### Task objective
An image-free, verbatim transcription of the records is the expected result.

*** Opening Dataset entries ***

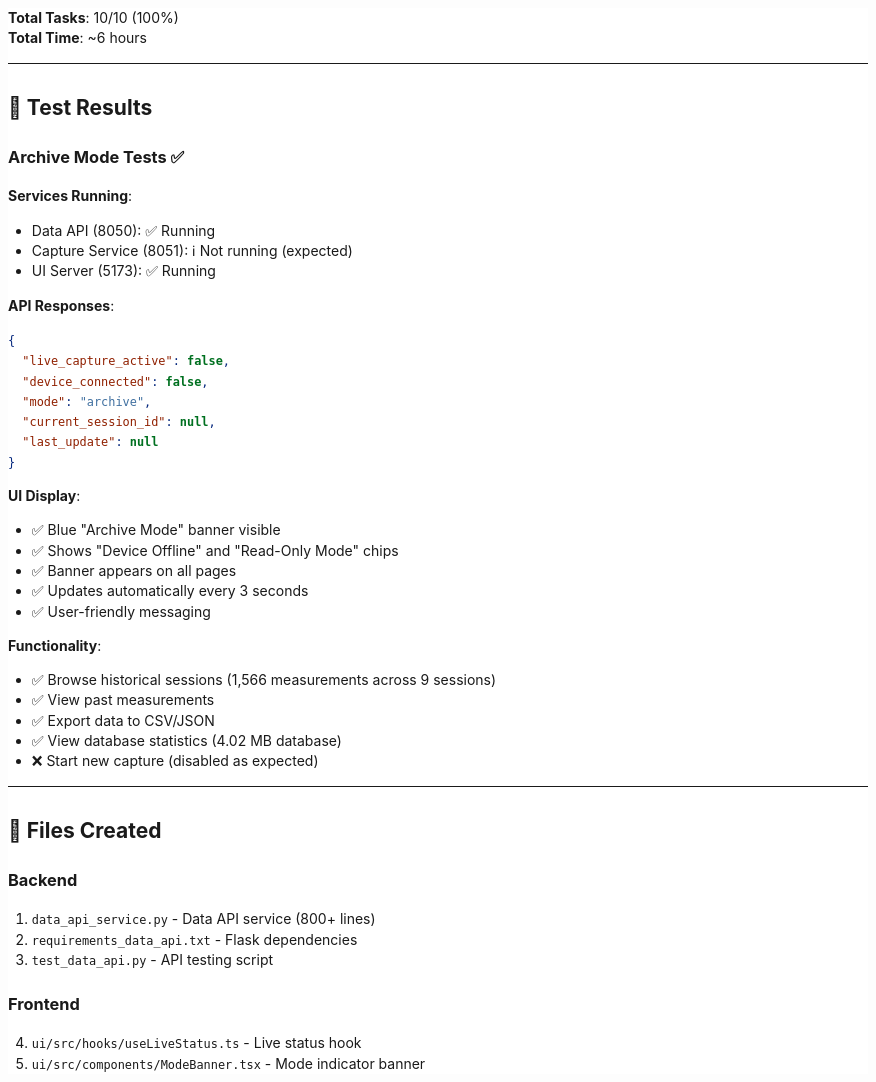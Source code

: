 **Total Tasks**: 10/10 (100%)  
**Total Time**: ~6 hours

---

## 🧪 Test Results

### Archive Mode Tests ✅

**Services Running**:
- Data API (8050): ✅ Running
- Capture Service (8051): ℹ️ Not running (expected)
- UI Server (5173): ✅ Running

**API Responses**:
```json
{
  "live_capture_active": false,
  "device_connected": false,
  "mode": "archive",
  "current_session_id": null,
  "last_update": null
}
```

**UI Display**:
- ✅ Blue "Archive Mode" banner visible
- ✅ Shows "Device Offline" and "Read-Only Mode" chips
- ✅ Banner appears on all pages
- ✅ Updates automatically every 3 seconds
- ✅ User-friendly messaging

**Functionality**:
- ✅ Browse historical sessions (1,566 measurements across 9 sessions)
- ✅ View past measurements
- ✅ Export data to CSV/JSON
- ✅ View database statistics (4.02 MB database)
- ❌ Start new capture (disabled as expected)

---

## 📁 Files Created

### Backend
1. `data_api_service.py` - Data API service (800+ lines)
2. `requirements_data_api.txt` - Flask dependencies
3. `test_data_api.py` - API testing script

### Frontend
4. `ui/src/hooks/useLiveStatus.ts` - Live status hook
5. `ui/src/components/ModeBanner.tsx` - Mode indicator banner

*** Closing Dataset entries ***

### Solution below
Source code

: **Total Tasks**: 10/10 (100%)  
**Total Time**: ~6 hours

---

## 🧪 Test Results

### Archive Mode Tests ✅

**Services Running**:
- Data API (8050): ✅ Running
- Capture Service (8051): ℹ️ Not running (expected)
- UI Server (5173): ✅ Running

**API Responses**:
```json
{
  "live_capture_active": false,
  "device_connected": false,
  "mode": "archive",
  "current_session_id": null,
  "last_update": null
}
```

**UI Display**:
- ✅ Blue "Archive Mode" banner visible
- ✅ Shows "Device Offline" and "Read-Only Mode" chips
- ✅ Banner appears on all pages
- ✅ Updates automatically every 3 seconds
- ✅ User-friendly messaging

**Functionality**:
- ✅ Browse historical sessions (1,566 measurements across 9 sessions)
- ✅ View past measurements
- ✅ Export data to CSV/JSON
- ✅ View database statistics (4.02 MB database)
- ❌ Start new capture (disabled as expected)

---

## 📁 Files Created

### Backend
1. `data_api_service.py` - Data API service (800+ lines)
2. `requirements_data_api.txt` - Flask dependencies
3. `test_data_api.py` - API testing script

### Frontend
4. `ui/src/hooks/useLiveStatus.ts` - Live status hook
5. `ui/src/components/ModeBanner.tsx` - Mode indicator banner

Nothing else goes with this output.